Além do incremento comercial e de investimentos, o secretário-geral identificou um vasto leque de áreas para colaboração futura. Entre elas, destacam-se a inovação, o desenvolvimento sustentável, a segurança alimentar, a agricultura, as energias renováveis e a ação climática. Ele enfatizou, ainda, que Asean e Brasil compartilham um forte compromisso com o multilateralismo baseado em regras, o diálogo e a cooperação internacional, alicerces que considera essenciais para que países desenvolvidos e emergentes possam enfrentar, em conjunto, os desafios globais.

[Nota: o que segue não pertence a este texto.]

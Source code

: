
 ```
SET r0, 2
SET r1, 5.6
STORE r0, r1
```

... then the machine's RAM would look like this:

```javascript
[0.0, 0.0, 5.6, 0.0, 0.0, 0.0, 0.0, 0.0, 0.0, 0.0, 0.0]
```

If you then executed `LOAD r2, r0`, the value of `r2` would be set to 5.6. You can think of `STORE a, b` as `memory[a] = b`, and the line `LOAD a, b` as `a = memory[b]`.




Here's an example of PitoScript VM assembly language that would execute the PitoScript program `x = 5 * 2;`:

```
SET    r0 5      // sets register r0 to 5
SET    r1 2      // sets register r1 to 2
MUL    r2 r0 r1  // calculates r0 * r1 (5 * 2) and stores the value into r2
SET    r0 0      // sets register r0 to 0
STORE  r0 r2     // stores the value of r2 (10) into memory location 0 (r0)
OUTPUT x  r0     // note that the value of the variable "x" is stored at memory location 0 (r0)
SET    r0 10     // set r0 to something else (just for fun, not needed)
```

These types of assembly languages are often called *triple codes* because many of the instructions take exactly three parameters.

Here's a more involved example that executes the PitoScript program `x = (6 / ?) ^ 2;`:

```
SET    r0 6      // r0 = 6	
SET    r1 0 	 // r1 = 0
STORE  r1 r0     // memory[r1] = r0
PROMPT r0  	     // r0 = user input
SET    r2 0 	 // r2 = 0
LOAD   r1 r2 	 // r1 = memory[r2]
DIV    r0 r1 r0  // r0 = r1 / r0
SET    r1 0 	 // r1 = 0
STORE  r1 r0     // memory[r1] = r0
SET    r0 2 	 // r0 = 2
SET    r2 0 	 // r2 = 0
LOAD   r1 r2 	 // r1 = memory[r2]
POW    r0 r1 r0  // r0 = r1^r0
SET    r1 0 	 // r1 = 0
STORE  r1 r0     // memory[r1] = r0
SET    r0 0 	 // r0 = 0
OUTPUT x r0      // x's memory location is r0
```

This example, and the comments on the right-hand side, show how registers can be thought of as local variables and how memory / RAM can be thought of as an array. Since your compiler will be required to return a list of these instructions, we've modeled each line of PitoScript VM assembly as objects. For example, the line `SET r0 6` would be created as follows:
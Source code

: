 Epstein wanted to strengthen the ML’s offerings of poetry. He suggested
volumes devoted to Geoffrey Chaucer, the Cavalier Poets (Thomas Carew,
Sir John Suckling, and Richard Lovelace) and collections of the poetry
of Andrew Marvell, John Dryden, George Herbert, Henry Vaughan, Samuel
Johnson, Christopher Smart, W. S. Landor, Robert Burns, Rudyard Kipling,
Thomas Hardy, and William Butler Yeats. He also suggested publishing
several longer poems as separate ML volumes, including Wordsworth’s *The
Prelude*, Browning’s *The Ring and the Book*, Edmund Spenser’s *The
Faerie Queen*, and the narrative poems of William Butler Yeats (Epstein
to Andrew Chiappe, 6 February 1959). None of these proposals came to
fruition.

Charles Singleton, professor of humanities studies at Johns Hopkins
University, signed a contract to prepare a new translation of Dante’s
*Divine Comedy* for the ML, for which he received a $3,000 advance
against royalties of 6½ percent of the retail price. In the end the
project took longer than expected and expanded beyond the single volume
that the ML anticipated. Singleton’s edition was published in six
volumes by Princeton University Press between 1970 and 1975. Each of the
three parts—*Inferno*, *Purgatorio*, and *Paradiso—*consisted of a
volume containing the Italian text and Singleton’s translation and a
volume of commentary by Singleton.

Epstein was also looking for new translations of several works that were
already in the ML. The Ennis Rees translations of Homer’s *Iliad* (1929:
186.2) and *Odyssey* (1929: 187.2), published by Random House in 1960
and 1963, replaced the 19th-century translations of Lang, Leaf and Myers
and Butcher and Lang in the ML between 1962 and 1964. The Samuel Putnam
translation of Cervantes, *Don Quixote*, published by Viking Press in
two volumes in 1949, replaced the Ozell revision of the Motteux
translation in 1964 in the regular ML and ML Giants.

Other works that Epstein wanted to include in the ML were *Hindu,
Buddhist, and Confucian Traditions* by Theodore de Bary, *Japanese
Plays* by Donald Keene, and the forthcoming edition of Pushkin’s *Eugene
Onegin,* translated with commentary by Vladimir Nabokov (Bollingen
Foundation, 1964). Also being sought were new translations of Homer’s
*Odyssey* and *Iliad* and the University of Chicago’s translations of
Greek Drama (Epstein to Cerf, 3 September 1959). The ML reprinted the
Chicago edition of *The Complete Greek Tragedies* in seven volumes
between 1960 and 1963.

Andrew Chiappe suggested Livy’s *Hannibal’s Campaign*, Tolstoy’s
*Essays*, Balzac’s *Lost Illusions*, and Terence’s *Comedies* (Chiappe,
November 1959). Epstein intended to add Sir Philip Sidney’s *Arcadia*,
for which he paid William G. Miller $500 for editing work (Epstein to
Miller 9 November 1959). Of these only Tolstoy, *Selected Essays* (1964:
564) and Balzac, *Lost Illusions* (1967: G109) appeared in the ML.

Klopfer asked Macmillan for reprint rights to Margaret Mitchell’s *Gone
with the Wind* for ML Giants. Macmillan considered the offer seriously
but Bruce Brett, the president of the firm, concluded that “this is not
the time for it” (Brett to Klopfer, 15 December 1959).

O Robustez Econômica do Sudeste Asiático

As projeções de um salto comercial ganham ainda mais peso ao se considerar o expressivo crescimento econômico da Asean. Ao longo da última década, o Produto Interno Bruto (PIB) combinado dos seus Estados-membros mais que dobrou, passando de US$ 2,5 trilhões para US$ 4,5 trilhões. Com uma população superior a 700 milhões de habitantes, o bloco representa um mercado consumidor em franca expansão e um polo de produção de crescente relevância global, oferecendo oportunidades significativas para as exportações e investimentos brasileiros.

Conclusão

A visão apresentada pelo Ministro Mauro Vieira transcende uma mera estimativa, refletindo uma estratégia de política externa proativa que visa reposicionar o Brasil no tabuleiro geopolítico e comercial mundial. Ao aprofundar os laços com o Sudeste Asiático, o país não só diversifica seus mercados e minimiza vulnerabilidades, mas também se associa a uma região de notável dinamismo econômico e crescente influência. Este movimento estratégico está fadado a redefinir as prioridades comerciais brasileiras, consolidando a Asean como um parceiro indispensável para o desenvolvimento e a prosperidade mútua no cenário internacional.